__Document images with source code__.
----
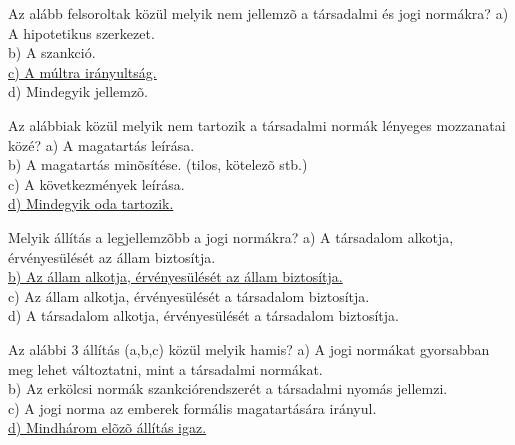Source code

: \begin{frame}  

\begin{tcolorbox}[title={1. Kérdés}]
Az alább felsoroltak közül melyik nem jellemzõ a társadalmi és jogi normákra?
\tcblower
a) A hipotetikus szerkezet.\\
b) A szankció.\\
\uline {c) A múltra irányultság.}\\
d) Mindegyik jellemzõ.
\end{tcolorbox}

\begin{tcolorbox}[title={2. Kérdés}]
Az alábbiak közül melyik nem tartozik a társadalmi normák lényeges mozzanatai közé?
\tcblower
a) A magatartás leírása.\\
b) A magatartás minõsítése. (tilos, kötelezõ stb.)\\
c) A következmények leírása.\\
\uline {d) Mindegyik oda tartozik.}
\end{tcolorbox}

\begin{tcolorbox}[title={3. Kérdés}]
Melyik állítás a legjellemzõbb a jogi normákra?
\tcblower
a) A társadalom alkotja, érvényesülését az állam biztosítja.\\
\uline {b) Az állam alkotja, érvényesülését az állam biztosítja.}\\
c) Az állam alkotja, érvényesülését a társadalom biztosítja.\\
d) A társadalom alkotja, érvényesülését a társadalom biztosítja.
\end{tcolorbox}

\begin{tcolorbox}[title={4. Kérdés}]
Az alábbi 3 állítás (a,b,c) közül melyik hamis?
\tcblower
a) A jogi normákat gyorsabban meg lehet változtatni, mint a társadalmi normákat.\\
b) Az erkölcsi normák szankciórendszerét a társadalmi nyomás jellemzi.\\
c) A jogi norma az emberek formális magatartására irányul.\\
\uline {d) Mindhárom elõzõ állítás igaz.}
\end{tcolorbox}

\end{frame}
----
__Task brief__.
All entries should be given again exactly, except that pictures are to be excluded.

__Finished exercise__.
Source code

: \begin{frame}  

\begin{tcolorbox}[title={1. Kérdés}]
Az alább felsoroltak közül melyik nem jellemzõ a társadalmi és jogi normákra?
\tcblower
a) A hipotetikus szerkezet.\\
b) A szankció.\\
\uline {c) A múltra irányultság.}\\
d) Mindegyik jellemzõ.
\end{tcolorbox}

\begin{tcolorbox}[title={2. Kérdés}]
Az alábbiak közül melyik nem tartozik a társadalmi normák lényeges mozzanatai közé?
\tcblower
a) A magatartás leírása.\\
b) A magatartás minõsítése. (tilos, kötelezõ stb.)\\
c) A következmények leírása.\\
\uline {d) Mindegyik oda tartozik.}
\end{tcolorbox}

\begin{tcolorbox}[title={3. Kérdés}]
Melyik állítás a legjellemzõbb a jogi normákra?
\tcblower
a) A társadalom alkotja, érvényesülését az állam biztosítja.\\
\uline {b) Az állam alkotja, érvényesülését az állam biztosítja.}\\
c) Az állam alkotja, érvényesülését a társadalom biztosítja.\\
d) A társadalom alkotja, érvényesülését a társadalom biztosítja.
\end{tcolorbox}

\begin{tcolorbox}[title={4. Kérdés}]
Az alábbi 3 állítás (a,b,c) közül melyik hamis?
\tcblower
a) A jogi normákat gyorsabban meg lehet változtatni, mint a társadalmi normákat.\\
b) Az erkölcsi normák szankciórendszerét a társadalmi nyomás jellemzi.\\
c) A jogi norma az emberek formális magatartására irányul.\\
\uline {d) Mindhárom elõzõ állítás igaz.}
\end{tcolorbox}

\end{frame}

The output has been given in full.